== Segment start ==
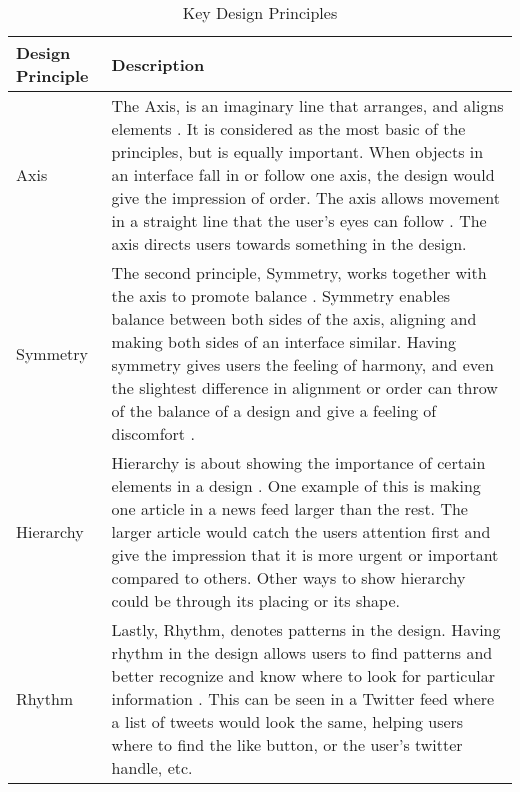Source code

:         \begin{longtable}{|p{2cm}|p{11.6cm}|} 
        \caption{Key Design Principles} \label{tab:key-design-principles} \\
        \hline
        
        	Design Principle & Description \\ \hline
            
            Axis & The Axis, is an imaginary line that arranges, and aligns elements \citep{mandelbaum2014design}. It is considered as the most basic of the principles, but is equally important. When objects in an interface fall in or follow one axis, the design would give the impression of order. The axis allows movement in a straight line that the user's eyes can follow \citep{mandelbaum2014design}. The axis directs users towards something in the design. \\ \hline
        
        	Symmetry & The second principle, Symmetry, works together with the axis to promote balance \citep{mandelbaum2014design}. Symmetry enables balance between both sides of the axis, aligning and making both sides of an interface similar. Having symmetry gives users the feeling of harmony, and even the slightest difference in alignment or order can throw of the balance of a design and give a feeling of discomfort \citep{mandelbaum2014design}. \\ \hline
        
        	Hierarchy & Hierarchy is about showing the importance of certain elements in a design \citep{mandelbaum2014design}. One example of this is making one article in a news feed larger than the rest. The larger article would catch the users attention first and give the impression that it is more urgent or important compared to others. Other ways to show hierarchy could be through its placing or its shape. \\ \hline
        
        	Rhythm & Lastly, Rhythm, denotes patterns in the design. Having rhythm in the design allows users to find patterns and better recognize and know where to look for particular information \citep{mandelbaum2014design}. This can be seen in a Twitter feed where a list of tweets would look the same, helping users where to find the like button, or the user's twitter handle, etc. \\ \hline
           
        \end{longtable}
== Segment end ==
**Your assignment:**
With images excluded, write the records above out again exactly.

**Response to this exercise:**
Source code

:         \begin{longtable}{|p{2cm}|p{11.6cm}|} 
        \caption{Key Design Principles} \label{tab:key-design-principles} \\
        \hline
        
        	Design Principle & Description \\ \hline
            
            Axis & The Axis, is an imaginary line that arranges, and aligns elements \citep{mandelbaum2014design}. It is considered as the most basic of the principles, but is equally important. When objects in an interface fall in or follow one axis, the design would give the impression of order. The axis allows movement in a straight line that the user's eyes can follow \citep{mandelbaum2014design}. The axis directs users towards something in the design. \\ \hline
        
        	Symmetry & The second principle, Symmetry, works together with the axis to promote balance \citep{mandelbaum2014design}. Symmetry enables balance between both sides of the axis, aligning and making both sides of an interface similar. Having symmetry gives users the feeling of harmony, and even the slightest difference in alignment or order can throw of the balance of a design and give a feeling of discomfort \citep{mandelbaum2014design}. \\ \hline
        
        	Hierarchy & Hierarchy is about showing the importance of certain elements in a design \citep{mandelbaum2014design}. One example of this is making one article in a news feed larger than the rest. The larger article would catch the users attention first and give the impression that it is more urgent or important compared to others. Other ways to show hierarchy could be through its placing or its shape. \\ \hline
        
        	Rhythm & Lastly, Rhythm, denotes patterns in the design. Having rhythm in the design allows users to find patterns and better recognize and know where to look for particular information \citep{mandelbaum2014design}. This can be seen in a Twitter feed where a list of tweets would look the same, helping users where to find the like button, or the user's twitter handle, etc. \\ \hline
           
        \end{longtable}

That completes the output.